### [DIRECTIONS]
Using the line that contains "De vraag aan" as the start, restate each line word for word through the final line of the material below, and return only those.

### [INPUT RECORDS]
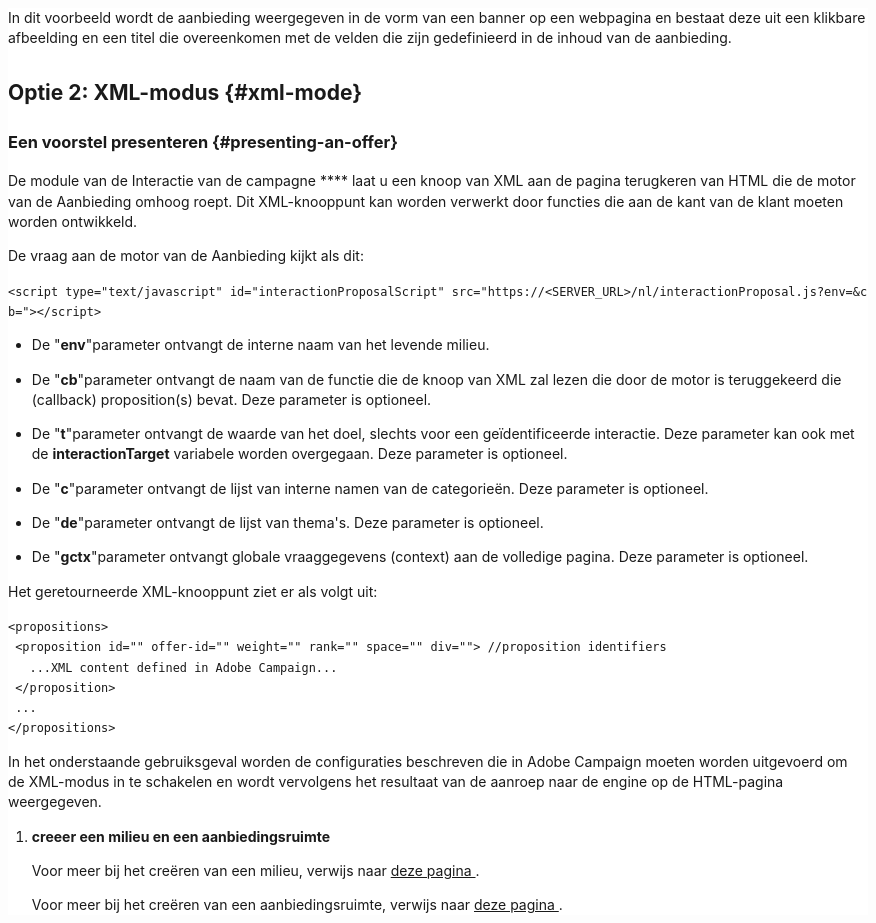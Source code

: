    In dit voorbeeld wordt de aanbieding weergegeven in de vorm van een banner op een webpagina en bestaat deze uit een klikbare afbeelding en een titel die overeenkomen met de velden die zijn gedefinieerd in de inhoud van de aanbieding.

## Optie 2: XML-modus {#xml-mode}

### Een voorstel presenteren {#presenting-an-offer}

De module van de Interactie van de campagne **** laat u een knoop van XML aan de pagina terugkeren van HTML die de motor van de Aanbieding omhoog roept. Dit XML-knooppunt kan worden verwerkt door functies die aan de kant van de klant moeten worden ontwikkeld.

De vraag aan de motor van de Aanbieding kijkt als dit:

```
<script type="text/javascript" id="interactionProposalScript" src="https://<SERVER_URL>/nl/interactionProposal.js?env=&cb="></script>
```

* De &quot;**env**&quot;parameter ontvangt de interne naam van het levende milieu.

* De &quot;**cb**&quot;parameter ontvangt de naam van de functie die de knoop van XML zal lezen die door de motor is teruggekeerd die (callback) proposition(s) bevat. Deze parameter is optioneel.

* De &quot;**t**&quot;parameter ontvangt de waarde van het doel, slechts voor een geïdentificeerde interactie. Deze parameter kan ook met de **interactionTarget** variabele worden overgegaan. Deze parameter is optioneel.

* De &quot;**c**&quot;parameter ontvangt de lijst van interne namen van de categorieën. Deze parameter is optioneel.

* De &quot;**de**&quot;parameter ontvangt de lijst van thema&#39;s. Deze parameter is optioneel.

* De &quot;**gctx**&quot;parameter ontvangt globale vraaggegevens (context) aan de volledige pagina. Deze parameter is optioneel.

Het geretourneerde XML-knooppunt ziet er als volgt uit:

```
<propositions>
 <proposition id="" offer-id="" weight="" rank="" space="" div=""> //proposition identifiers
   ...XML content defined in Adobe Campaign...
 </proposition>
 ...
</propositions>
```

In het onderstaande gebruiksgeval worden de configuraties beschreven die in Adobe Campaign moeten worden uitgevoerd om de XML-modus in te schakelen en wordt vervolgens het resultaat van de aanroep naar de engine op de HTML-pagina weergegeven.

1. **creeer een milieu en een aanbiedingsruimte**

   Voor meer bij het creëren van een milieu, verwijs naar [ deze pagina ](interaction-env.md).

   Voor meer bij het creëren van een aanbiedingsruimte, verwijs naar [ deze pagina ](interaction-offer-spaces.md).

### [TASK RESPONSE]
De vraag aan de motor van de Aanbieding kijkt als dit:

```
<script type="text/javascript" id="interactionProposalScript" src="https://<SERVER_URL>/nl/interactionProposal.js?env=&cb="></script>
```

* De &quot;**env**&quot;parameter ontvangt de interne naam van het levende milieu.

* De &quot;**cb**&quot;parameter ontvangt de naam van de functie die de knoop van XML zal lezen die door de motor is teruggekeerd die (callback) proposition(s) bevat. Deze parameter is optioneel.

* De &quot;**t**&quot;parameter ontvangt de waarde van het doel, slechts voor een geïdentificeerde interactie. Deze parameter kan ook met de **interactionTarget** variabele worden overgegaan. Deze parameter is optioneel.

* De &quot;**c**&quot;parameter ontvangt de lijst van interne namen van de categorieën. Deze parameter is optioneel.

* De &quot;**de**&quot;parameter ontvangt de lijst van thema&#39;s. Deze parameter is optioneel.

* De &quot;**gctx**&quot;parameter ontvangt globale vraaggegevens (context) aan de volledige pagina. Deze parameter is optioneel.

Het geretourneerde XML-knooppunt ziet er als volgt uit:

```
<propositions>
 <proposition id="" offer-id="" weight="" rank="" space="" div=""> //proposition identifiers
   ...XML content defined in Adobe Campaign...
 </proposition>
 ...
</propositions>
```

In het onderstaande gebruiksgeval worden de configuraties beschreven die in Adobe Campaign moeten worden uitgevoerd om de XML-modus in te schakelen en wordt vervolgens het resultaat van de aanroep naar de engine op de HTML-pagina weergegeven.

1. **creeer een milieu en een aanbiedingsruimte**

   Voor meer bij het creëren van een milieu, verwijs naar [ deze pagina ](interaction-env.md).

   Voor meer bij het creëren van een aanbiedingsruimte, verwijs naar [ deze pagina ](interaction-offer-spaces.md).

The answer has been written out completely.